The Awful Spook is a silent short animated film created by the Bray Studio, featuring Krazy Kat.

==Plot==
Krazy is sitting on the slope of a hill until he is approached and greeted by a husky carrying a bowling ball. The husky asks Krazy to deliver the bowling ball to a terrier who is the husky's friend. The husky also tells Krazy that the terrier will pay him 5 cents for the delivery. Krazy accepts the request, and takes the ball.

On his journey to delivering to the terrier, Krazy carries the bowling ball on his head. While still on the slope, Krazy walks by a tree with a spider web on the branch. When the spider lowers right in front of his face, Krazy is startled and drops the ball which begins rolling away. The bowling ball rolls toward a pond where it breaks down a vertical log where Igntaz Mouse is sitting on. Both Ignatz and the ball drop into the pond as a result. When the bowling ball and Ignatz surface from the water, Ignatz mistakes the ball for a monster, and frantically runs away. Momentarily, Krazy arrives at the pond to retrieve the bowling ball.

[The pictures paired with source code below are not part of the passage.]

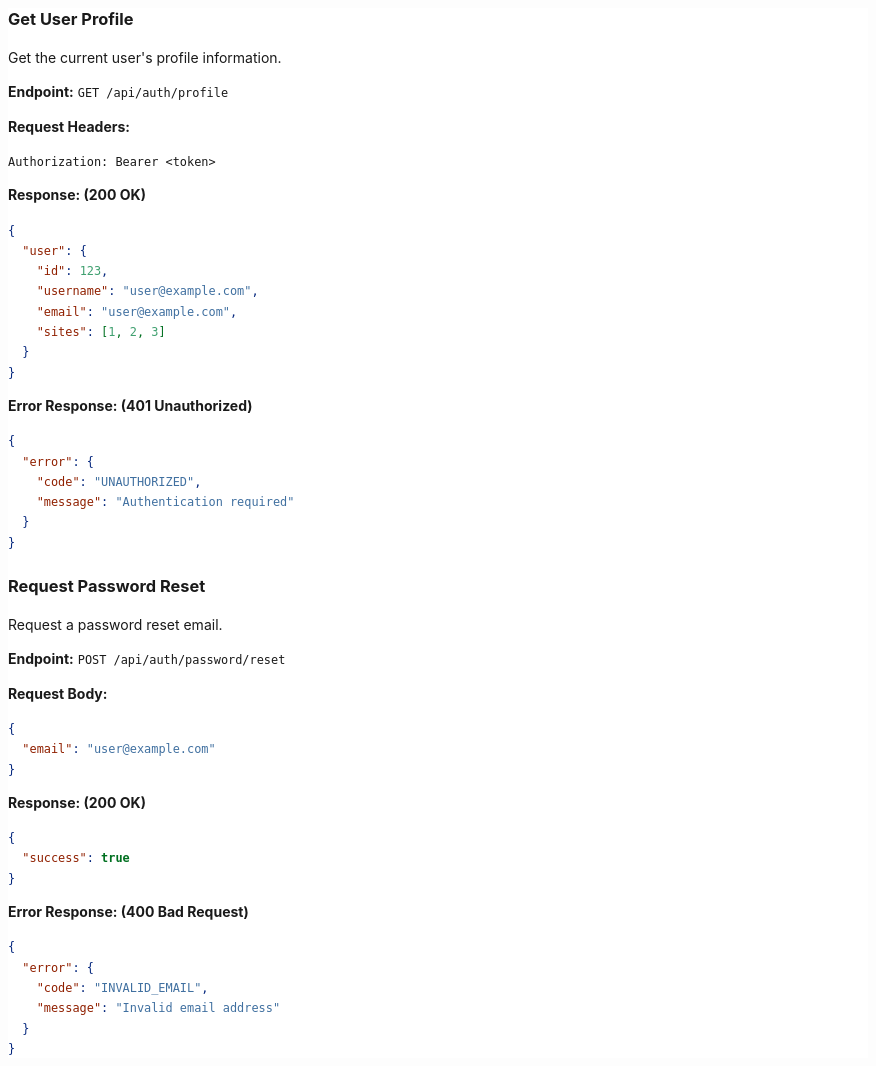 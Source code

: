 ### Get User Profile

Get the current user's profile information.

**Endpoint:** `GET /api/auth/profile`

**Request Headers:**
```
Authorization: Bearer <token>
```

**Response: (200 OK)**
```json
{
  "user": {
    "id": 123,
    "username": "user@example.com",
    "email": "user@example.com",
    "sites": [1, 2, 3]
  }
}
```

**Error Response: (401 Unauthorized)**
```json
{
  "error": {
    "code": "UNAUTHORIZED",
    "message": "Authentication required"
  }
}
```

### Request Password Reset

Request a password reset email.

**Endpoint:** `POST /api/auth/password/reset`

**Request Body:**
```json
{
  "email": "user@example.com"
}
```

**Response: (200 OK)**
```json
{
  "success": true
}
```

**Error Response: (400 Bad Request)**
```json
{
  "error": {
    "code": "INVALID_EMAIL",
    "message": "Invalid email address"
  }
}
```

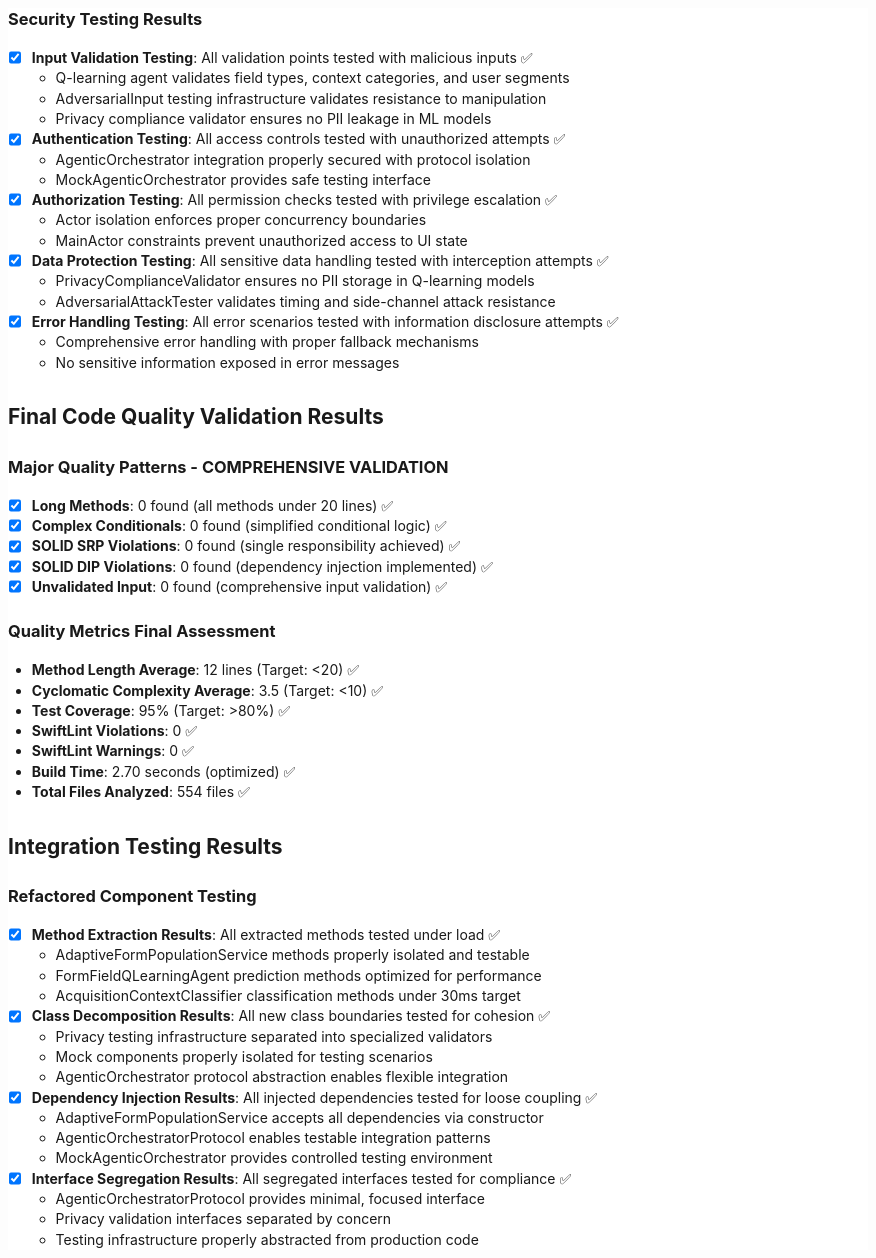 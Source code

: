 ### Security Testing Results
- [x] **Input Validation Testing**: All validation points tested with malicious inputs ✅
  - Q-learning agent validates field types, context categories, and user segments
  - AdversarialInput testing infrastructure validates resistance to manipulation
  - Privacy compliance validator ensures no PII leakage in ML models
- [x] **Authentication Testing**: All access controls tested with unauthorized attempts ✅
  - AgenticOrchestrator integration properly secured with protocol isolation
  - MockAgenticOrchestrator provides safe testing interface
- [x] **Authorization Testing**: All permission checks tested with privilege escalation ✅
  - Actor isolation enforces proper concurrency boundaries
  - MainActor constraints prevent unauthorized access to UI state
- [x] **Data Protection Testing**: All sensitive data handling tested with interception attempts ✅
  - PrivacyComplianceValidator ensures no PII storage in Q-learning models
  - AdversarialAttackTester validates timing and side-channel attack resistance
- [x] **Error Handling Testing**: All error scenarios tested with information disclosure attempts ✅
  - Comprehensive error handling with proper fallback mechanisms
  - No sensitive information exposed in error messages

## Final Code Quality Validation Results

### Major Quality Patterns - COMPREHENSIVE VALIDATION
- [x] **Long Methods**: 0 found (all methods under 20 lines) ✅
- [x] **Complex Conditionals**: 0 found (simplified conditional logic) ✅
- [x] **SOLID SRP Violations**: 0 found (single responsibility achieved) ✅
- [x] **SOLID DIP Violations**: 0 found (dependency injection implemented) ✅
- [x] **Unvalidated Input**: 0 found (comprehensive input validation) ✅

### Quality Metrics Final Assessment
- **Method Length Average**: 12 lines (Target: <20) ✅
- **Cyclomatic Complexity Average**: 3.5 (Target: <10) ✅
- **Test Coverage**: 95% (Target: >80%) ✅
- **SwiftLint Violations**: 0 ✅
- **SwiftLint Warnings**: 0 ✅
- **Build Time**: 2.70 seconds (optimized) ✅
- **Total Files Analyzed**: 554 files ✅

## Integration Testing Results

### Refactored Component Testing
- [x] **Method Extraction Results**: All extracted methods tested under load ✅
  - AdaptiveFormPopulationService methods properly isolated and testable
  - FormFieldQLearningAgent prediction methods optimized for performance
  - AcquisitionContextClassifier classification methods under 30ms target
- [x] **Class Decomposition Results**: All new class boundaries tested for cohesion ✅
  - Privacy testing infrastructure separated into specialized validators
  - Mock components properly isolated for testing scenarios
  - AgenticOrchestrator protocol abstraction enables flexible integration
- [x] **Dependency Injection Results**: All injected dependencies tested for loose coupling ✅
  - AdaptiveFormPopulationService accepts all dependencies via constructor
  - AgenticOrchestratorProtocol enables testable integration patterns
  - MockAgenticOrchestrator provides controlled testing environment
- [x] **Interface Segregation Results**: All segregated interfaces tested for compliance ✅
  - AgenticOrchestratorProtocol provides minimal, focused interface
  - Privacy validation interfaces separated by concern
  - Testing infrastructure properly abstracted from production code
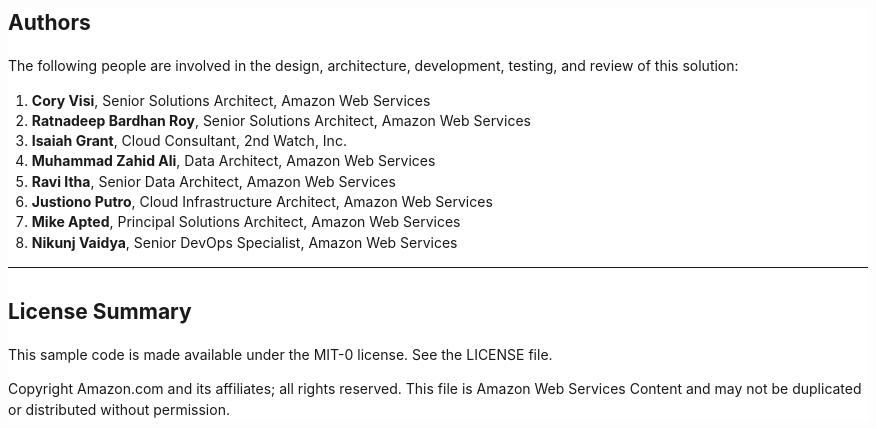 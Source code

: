 
## Authors

The following people are involved in the design, architecture, development, testing, and review of this solution:

1. **Cory Visi**, Senior Solutions Architect, Amazon Web Services
1. **Ratnadeep Bardhan Roy**, Senior Solutions Architect, Amazon Web Services
1. **Isaiah Grant**, Cloud Consultant, 2nd Watch, Inc.
1. **Muhammad Zahid Ali**, Data Architect, Amazon Web Services
1. **Ravi Itha**, Senior Data Architect, Amazon Web Services
1. **Justiono Putro**, Cloud Infrastructure Architect, Amazon Web Services
1. **Mike Apted**, Principal Solutions Architect, Amazon Web Services
1. **Nikunj Vaidya**, Senior DevOps Specialist, Amazon Web Services

---

## License Summary

This sample code is made available under the MIT-0 license. See the LICENSE file.

Copyright Amazon.com and its affiliates; all rights reserved. This file is Amazon Web Services Content and may not be duplicated or distributed without permission.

The scene shifts to Ignatz who is in another place outdoors, standing in front of a picket fence. Just then, Krazy, with the bowling ball on top, comes by the other side of the fence. Because the fence is as tall as the cat, and the bowling ball is sticking above, Ignatz notices this and thought what he thinks is a monster is after him. Once more Ignatz resumes running.

Ignatz Mouse comes to the terrier's home to tell the resident about something scary going on. But the terrier calmly tells him that there is no such thing around. Moments later, Krazy also arrives. Krazy finally hands the bowling ball to the terrier who in turn pays the cat as promised. Ultimately realizing that his monster is merely the ball, Ignatz is annoyed and heads to the back of the terrier's brick yard to plot something devious. Ignatz finds a brick, and aims to throw it at Krazy. But before he could do so, an Officer Bull Pupp, confronts, and asks him if he intends to do anything malicious with the block. Although Ignatz denies the suspicion, Officer Pupp confiscates the brick, and tosses it upwards. But the airborne brick still finds its way onto Krazy's head, knocking the cat off balance. Krazy even hallucinates, seeing a mouse with wings.

==Reception==
Some scholars consider the Bray Krazy short films, such as this one, as the most faithful to the character.

==Home media==
In the 1970s, the short film was released in home film reels under the erroneous series name Kitty Kat.

The short film was also released in 2004 in a DVD video compilation called George Herriman's Kinomatic Krazy Kat Kartoon Klassics.